Goal of the exercise:
Copy each line containing the word "输入如下内容" from the records that follow, please.

--- START ---

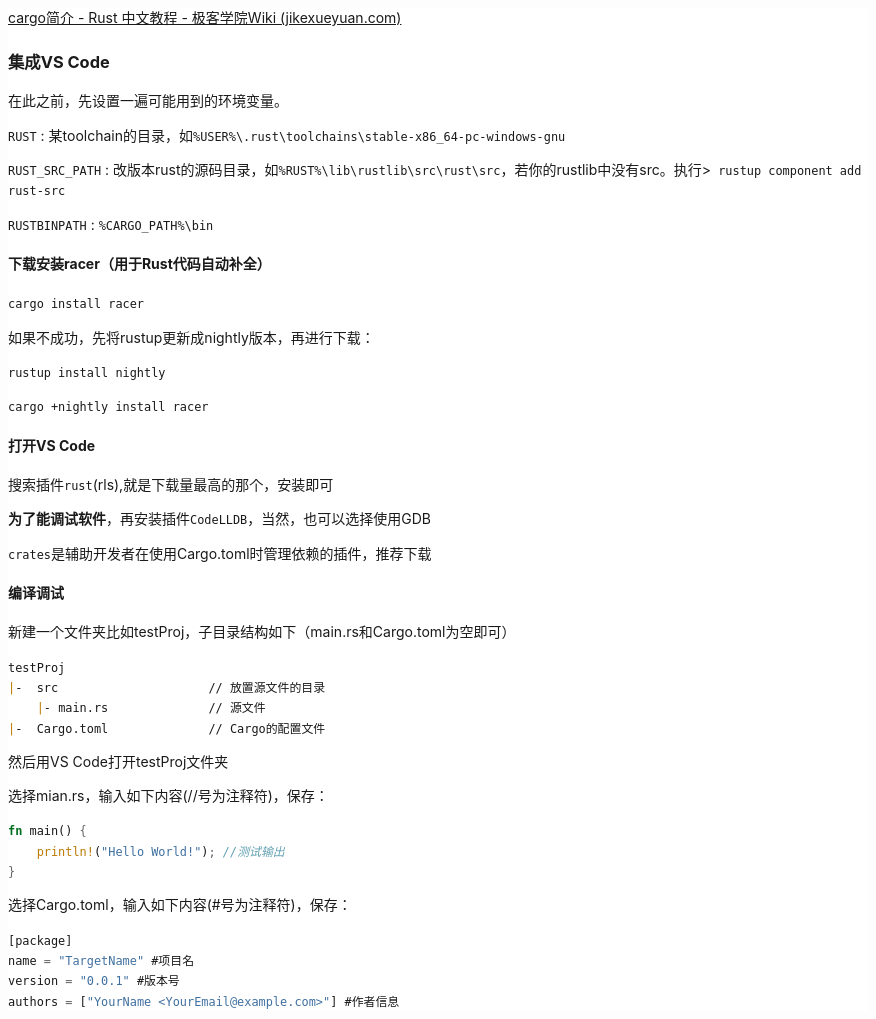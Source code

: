 [cargo简介 - Rust 中文教程 - 极客学院Wiki (jikexueyuan.com)](https://wiki.jikexueyuan.com/project/rust-primer/cargo-projects-manager/cargo-projects-manager.html)

### 集成VS Code

在此之前，先设置一遍可能用到的环境变量。<br />

`RUST` : 某toolchain的目录，如`%USER%\.rust\toolchains\stable-x86_64-pc-windows-gnu`

`RUST_SRC_PATH` : 改版本rust的源码目录，如`%RUST%\lib\rustlib\src\rust\src`，若你的rustlib中没有src。执行>` rustup component add rust-src`

`RUSTBINPATH` : `%CARGO_PATH%\bin`<br />

#### 下载安装racer（用于Rust代码自动补全）

`cargo install racer`

如果不成功，先将rustup更新成nightly版本，再进行下载：

`rustup install nightly`

`cargo +nightly install racer`

#### 打开VS Code

搜索插件`rust`(rls),就是下载量最高的那个，安装即可

**为了能调试软件**，再安装插件`CodeLLDB`，当然，也可以选择使用GDB

`crates`是辅助开发者在使用Cargo.toml时管理依赖的插件，推荐下载

#### 编译调试

新建一个文件夹比如testProj，子目录结构如下（main.rs和Cargo.toml为空即可）

```markdown
testProj
|-  src                     // 放置源文件的目录
    |- main.rs              // 源文件
|-  Cargo.toml              // Cargo的配置文件
```

然后用VS Code打开testProj文件夹

选择mian.rs，输入如下内容(//号为注释符)，保存：

```rust
fn main() {
    println!("Hello World!"); //测试输出
}
```

选择Cargo.toml，输入如下内容(#号为注释符)，保存：

```rust
[package]
name = "TargetName" #项目名
version = "0.0.1" #版本号
authors = ["YourName <YourEmail@example.com>"] #作者信息
```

--- END ---

Answer to this exercise:
选择mian.rs，输入如下内容(//号为注释符)，保存：
选择Cargo.toml，输入如下内容(#号为注释符)，保存：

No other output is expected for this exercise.